What is Estate Planning?
Estate Planning is the practice of planning for the disability or death of the client and the succession of property and business interests. Estate Planning includes the preparation of documents such as a trust, Power of Attorney, and an Advance Health Care Directive. Estate Planning also concerns the disposition of retirement assets, such as IRA and pension plan accounts. Estate Planning addresses the issue of minimizing the Federal Estate Tax. Estate Planning can protect the surviving spouse and the children of the parties, including children by prior relationships of each party. Careful drafting is required to meet the requirements of each client. There is not an all-purpose estate plan or all-purpose trust for all persons.
What is an Advance Health Care Directive?
An Advance Health Care Directive allows a person, known as the agent, to make healthcare decisions for another person, known as the principal, if the principal is unable to do so due to illness or incapacity.

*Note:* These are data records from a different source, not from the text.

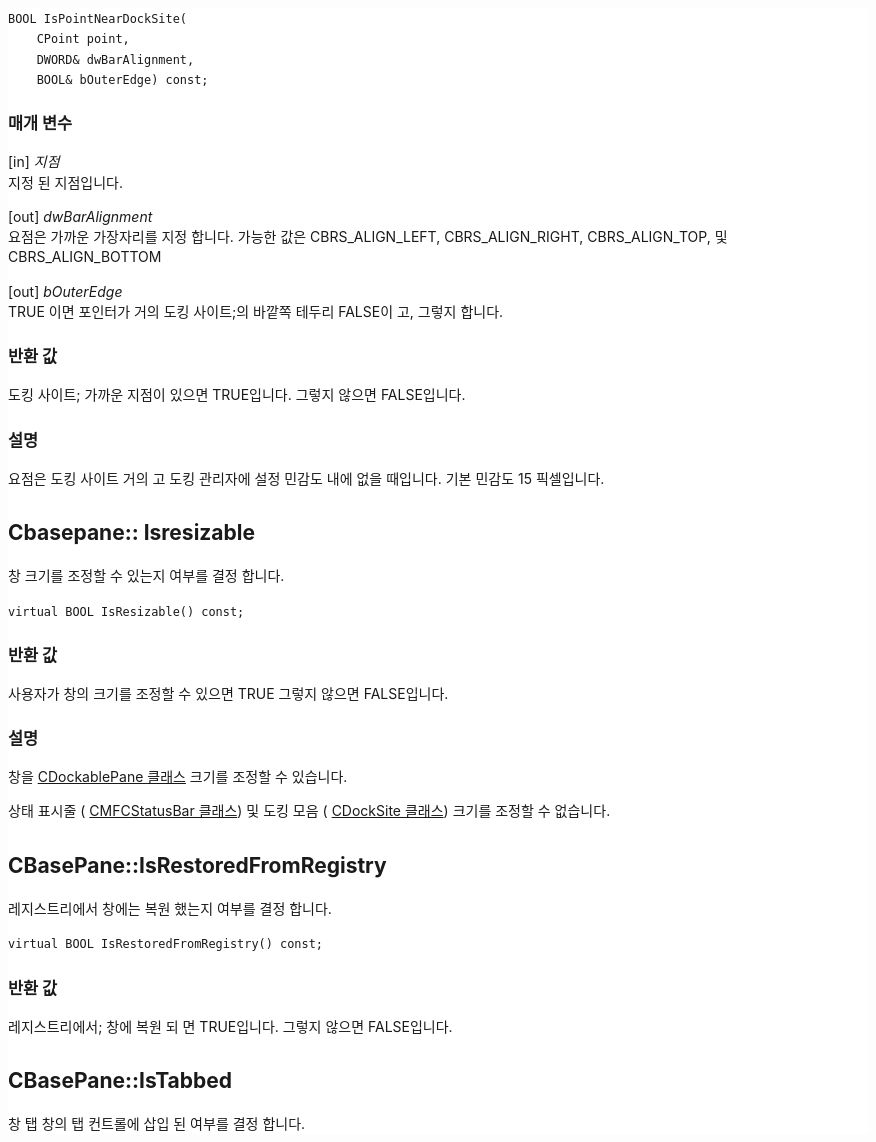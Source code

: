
 ```  
BOOL IsPointNearDockSite(
    CPoint point,  
    DWORD& dwBarAlignment,  
    BOOL& bOuterEdge) const;  
```  
  
### <a name="parameters"></a>매개 변수  
 [in] *지점*  
 지정 된 지점입니다.  
  
 [out] *dwBarAlignment*  
 요점은 가까운 가장자리를 지정 합니다. 가능한 값은 CBRS_ALIGN_LEFT, CBRS_ALIGN_RIGHT, CBRS_ALIGN_TOP, 및 CBRS_ALIGN_BOTTOM  
  
 [out] *bOuterEdge*  
 TRUE 이면 포인터가 거의 도킹 사이트;의 바깥쪽 테두리 FALSE이 고, 그렇지 합니다.  
  
### <a name="return-value"></a>반환 값  
 도킹 사이트; 가까운 지점이 있으면 TRUE입니다. 그렇지 않으면 FALSE입니다.  
  
### <a name="remarks"></a>설명  
 요점은 도킹 사이트 거의 고 도킹 관리자에 설정 민감도 내에 없을 때입니다. 기본 민감도 15 픽셀입니다.  
  
##  <a name="isresizable"></a>  Cbasepane:: Isresizable  
 창 크기를 조정할 수 있는지 여부를 결정 합니다.  
  
```  
virtual BOOL IsResizable() const;  
```  
  
### <a name="return-value"></a>반환 값  
 사용자가 창의 크기를 조정할 수 있으면 TRUE 그렇지 않으면 FALSE입니다.  
  
### <a name="remarks"></a>설명  
 창을 [CDockablePane 클래스](../../mfc/reference/cdockablepane-class.md) 크기를 조정할 수 있습니다.  
  
 상태 표시줄 ( [CMFCStatusBar 클래스](../../mfc/reference/cmfcstatusbar-class.md)) 및 도킹 모음 ( [CDockSite 클래스](../../mfc/reference/cdocksite-class.md)) 크기를 조정할 수 없습니다.  
  
##  <a name="isrestoredfromregistry"></a>  CBasePane::IsRestoredFromRegistry  
 레지스트리에서 창에는 복원 했는지 여부를 결정 합니다.  
  
```  
virtual BOOL IsRestoredFromRegistry() const;  
```  
  
### <a name="return-value"></a>반환 값  
 레지스트리에서; 창에 복원 되 면 TRUE입니다. 그렇지 않으면 FALSE입니다.  
  
##  <a name="istabbed"></a>  CBasePane::IsTabbed  
 창 탭 창의 탭 컨트롤에 삽입 된 여부를 결정 합니다.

An Advance Health Care Directive can describe the type and manner of medical care the principal wishes if he/she cannot make decisions for himself/herself.
What is a power of attorney?
A power of attorney is a document by which one person, known as the principal, grants to another person, referred to as the agent, the power to make decisions and enter contracts on behalf of the principal. A power of attorney can include provisions that make the power of attorney durable. In other words, the power of attorney will continue to be effective even if the principal becomes mentally incompetent. An advantage of a durable power of attorney is that it may avoid the necessity of a conservatorship for a person who has become mentally incompetent. A power of attorney can be drafted so that it is either narrow or broad in scope. For example, the power of attorney may only give the agent a power to deal with a particular business or a particular transaction, or it may be limited to contracts concerning a particular parcel of real property or particular items of personal property. The power of attorney can be drafted with broad provisions allowing the agent to buy and sell securities, to purchase or sell real estate, or engage in almost any other transaction on behalf of the principal. There are other statutes governing the creation of a power of attorney for healthcare decisions.